[DATASET CONTENT — start]

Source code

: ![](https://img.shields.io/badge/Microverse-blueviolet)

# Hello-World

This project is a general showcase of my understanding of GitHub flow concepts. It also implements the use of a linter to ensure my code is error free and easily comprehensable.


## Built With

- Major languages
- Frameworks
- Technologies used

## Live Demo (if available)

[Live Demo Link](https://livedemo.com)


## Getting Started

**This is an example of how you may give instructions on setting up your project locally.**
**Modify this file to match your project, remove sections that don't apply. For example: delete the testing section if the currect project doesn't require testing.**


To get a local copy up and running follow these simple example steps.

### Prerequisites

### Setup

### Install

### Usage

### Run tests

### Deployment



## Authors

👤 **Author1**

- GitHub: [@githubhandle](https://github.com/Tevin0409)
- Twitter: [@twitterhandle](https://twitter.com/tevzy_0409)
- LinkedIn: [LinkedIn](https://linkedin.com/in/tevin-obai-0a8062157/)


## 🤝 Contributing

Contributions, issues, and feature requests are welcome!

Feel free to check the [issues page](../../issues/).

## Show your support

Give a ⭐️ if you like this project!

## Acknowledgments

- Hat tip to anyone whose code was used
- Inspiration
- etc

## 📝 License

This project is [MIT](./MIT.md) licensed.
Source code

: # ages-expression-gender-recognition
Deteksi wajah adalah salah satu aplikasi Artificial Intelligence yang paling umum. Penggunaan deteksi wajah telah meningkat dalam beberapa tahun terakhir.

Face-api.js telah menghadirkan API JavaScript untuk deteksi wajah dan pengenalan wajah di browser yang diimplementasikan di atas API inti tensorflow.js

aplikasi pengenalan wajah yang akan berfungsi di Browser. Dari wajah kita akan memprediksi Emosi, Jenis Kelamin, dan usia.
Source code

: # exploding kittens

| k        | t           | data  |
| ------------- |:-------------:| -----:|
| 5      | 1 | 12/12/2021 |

[DATASET CONTENT — finish]
[DATASET CONTENT — start]

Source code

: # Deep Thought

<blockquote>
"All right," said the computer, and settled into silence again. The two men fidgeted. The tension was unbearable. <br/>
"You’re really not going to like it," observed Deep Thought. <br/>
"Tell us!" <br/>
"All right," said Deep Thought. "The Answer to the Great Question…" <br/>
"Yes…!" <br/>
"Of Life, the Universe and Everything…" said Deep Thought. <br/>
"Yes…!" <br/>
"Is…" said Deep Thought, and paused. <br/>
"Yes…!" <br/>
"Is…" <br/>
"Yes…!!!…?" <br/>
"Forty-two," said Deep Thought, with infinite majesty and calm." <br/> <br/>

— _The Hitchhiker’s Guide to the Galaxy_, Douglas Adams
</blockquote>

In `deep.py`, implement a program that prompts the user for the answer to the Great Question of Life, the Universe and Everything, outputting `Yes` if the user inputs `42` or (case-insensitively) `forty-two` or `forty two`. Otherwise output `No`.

[DATASET CONTENT — finish]

PROBLEM DESCRIPTION: Copy each line of the records that has "Thought" in it.

EXERCISE SOLUTION:
: # Deep Thought
"You’re really not going to like it," observed Deep Thought. <br/>
"All right," said Deep Thought. "The Answer to the Great Question…" <br/>
"Of Life, the Universe and Everything…" said Deep Thought. <br/>
"Is…" said Deep Thought, and paused. <br/>
"Forty-two," said Deep Thought, with infinite majesty and calm." <br/> <br/>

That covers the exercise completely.